AFC North blogger James Walker and NFC Beast blogger Matt Mosley discussed this topic via e-mail earlier this week. In December, Mosley and Walker participated in what was hailed as the most successful blogger debate of the '08 season. Now, we've actually given this feature a name. Ladies and gentlemen, please put your hands together for the first installment of Double Coverage, which includes English subtitles.

Mosley: James, it's a pleasure to be visiting with you in such an informal setting. I'm always more comfortable when thousands (perhaps millions) of people are eavesdropping. Anyway, I don't think the Cowboys are one player away from "getting over the hump." Honestly, it sort of depends on what you think the "hump" is. If it's winning a playoff game for the first time in 12 years, then certainly Lewis would help in that process. I think the man has way too much pride to allow his team to play like dogs in a do-or-die game like the season-ender against the Eagles.

But if Jerry Jones has learned anything over the years (and that's debatable), it's that you don't pay age. Lewis may still have a couple good seasons left, but you never know how he might fit into another defense. He has so much history with the Ravens that he knows every nuance of the defense. Another veteran, Zach Thomas, had a really tough transition in Dallas. I don't think it's guaranteed that Lewis flourishes in Wade Phillips' 3-4 scheme.
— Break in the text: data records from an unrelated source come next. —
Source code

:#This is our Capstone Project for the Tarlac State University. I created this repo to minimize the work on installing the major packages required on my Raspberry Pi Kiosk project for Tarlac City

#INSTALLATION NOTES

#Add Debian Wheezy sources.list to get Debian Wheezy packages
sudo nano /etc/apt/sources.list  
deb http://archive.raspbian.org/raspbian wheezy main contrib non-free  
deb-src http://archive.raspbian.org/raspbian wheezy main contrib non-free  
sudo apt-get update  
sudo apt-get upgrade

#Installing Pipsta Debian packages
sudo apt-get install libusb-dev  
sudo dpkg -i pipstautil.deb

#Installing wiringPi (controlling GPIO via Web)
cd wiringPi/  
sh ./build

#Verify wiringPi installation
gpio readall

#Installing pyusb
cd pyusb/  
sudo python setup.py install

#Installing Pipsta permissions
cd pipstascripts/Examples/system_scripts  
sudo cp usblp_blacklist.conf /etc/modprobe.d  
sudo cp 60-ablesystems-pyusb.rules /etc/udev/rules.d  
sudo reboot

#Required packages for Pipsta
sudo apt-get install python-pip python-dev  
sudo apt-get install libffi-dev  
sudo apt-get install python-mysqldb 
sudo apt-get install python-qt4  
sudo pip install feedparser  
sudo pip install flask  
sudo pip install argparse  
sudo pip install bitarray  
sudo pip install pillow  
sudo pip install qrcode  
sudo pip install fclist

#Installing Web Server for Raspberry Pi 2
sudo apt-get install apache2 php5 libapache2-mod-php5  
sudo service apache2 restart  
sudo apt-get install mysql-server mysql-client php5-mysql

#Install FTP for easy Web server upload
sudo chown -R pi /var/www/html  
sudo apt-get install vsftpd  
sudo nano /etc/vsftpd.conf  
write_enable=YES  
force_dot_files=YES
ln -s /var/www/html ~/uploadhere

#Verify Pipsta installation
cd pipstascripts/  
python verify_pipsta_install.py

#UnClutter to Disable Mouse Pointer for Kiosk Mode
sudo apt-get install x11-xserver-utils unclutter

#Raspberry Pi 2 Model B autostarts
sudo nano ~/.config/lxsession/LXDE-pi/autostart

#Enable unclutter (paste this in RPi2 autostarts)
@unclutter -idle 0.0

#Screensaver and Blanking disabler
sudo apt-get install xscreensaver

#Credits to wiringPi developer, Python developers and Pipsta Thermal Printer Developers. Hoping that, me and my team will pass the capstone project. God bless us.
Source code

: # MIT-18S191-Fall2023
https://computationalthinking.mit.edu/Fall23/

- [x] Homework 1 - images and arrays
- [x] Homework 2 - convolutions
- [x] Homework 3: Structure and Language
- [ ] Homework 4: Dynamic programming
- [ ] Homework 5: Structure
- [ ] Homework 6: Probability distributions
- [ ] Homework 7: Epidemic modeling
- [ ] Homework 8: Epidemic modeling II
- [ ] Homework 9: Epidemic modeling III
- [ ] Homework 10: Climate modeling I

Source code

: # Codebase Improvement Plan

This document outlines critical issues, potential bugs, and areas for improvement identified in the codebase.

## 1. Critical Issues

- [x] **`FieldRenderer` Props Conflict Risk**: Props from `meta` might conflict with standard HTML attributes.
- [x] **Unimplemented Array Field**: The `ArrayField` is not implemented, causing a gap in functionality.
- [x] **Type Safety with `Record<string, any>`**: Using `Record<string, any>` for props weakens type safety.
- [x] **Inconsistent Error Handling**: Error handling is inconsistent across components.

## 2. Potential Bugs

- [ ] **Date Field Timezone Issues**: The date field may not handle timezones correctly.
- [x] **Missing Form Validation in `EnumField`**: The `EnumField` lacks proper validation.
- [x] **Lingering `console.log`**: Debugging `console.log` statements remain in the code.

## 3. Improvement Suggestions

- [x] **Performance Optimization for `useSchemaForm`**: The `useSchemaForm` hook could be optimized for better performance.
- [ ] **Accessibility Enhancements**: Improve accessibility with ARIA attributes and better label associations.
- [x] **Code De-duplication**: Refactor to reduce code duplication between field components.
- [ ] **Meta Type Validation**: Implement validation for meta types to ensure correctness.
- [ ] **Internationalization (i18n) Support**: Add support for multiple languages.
Walker: I'm with you, Matt. It depends on the definition of "getting over the hump." For Dallas, it's winning -- or at least getting to -- the Super Bowl. The addition of Lewis alone won't do that for the Cowboys. Without Lewis, Dallas' defense was No. 8 in the NFL last year. With Lewis, who is 33, the unit might move up a notch or two, but I doubt it translates into a Lombardi Trophy.

The Cowboys are paper champions not because of their linebackers, but because their most important player doesn't show up in important games. I hate to put so much blame on one player, but if I had a nickel for every big game Tony Romo has won, I'd have ... no nickels. Lewis cannot help in that respect.

Mosley: You're being a little harsh with Romo, but I'll let it slide this time. I'm wondering what your take was on linebacker DeMarcus Ware's recent comments about Lewis. Sounds like Lewis was lobbying him pretty hard.

Walker: Ware had no reason to lie about this, so I do believe there is truth to it. But what Lewis allegedly said is what a lot of free agents say at some point: They want to play in Dallas. I've heard Cincinnati Bengals receivers Chris Henry and Chad Ocho Cinco say the same thing this past year in the AFC North. I'm sure there are several others who have repeated the same sentiment. If Lewis speaks, obviously it makes bigger headlines, but talk is cheaper than money. Unless Lewis is willing to take a pay cut to play in Dallas, then putting the star on Lewis' helmet isn't really his dream scenario. Much of this decision will come down to the highest bidder and that team should be Baltimore, because Lewis means more to the Ravens than any other team.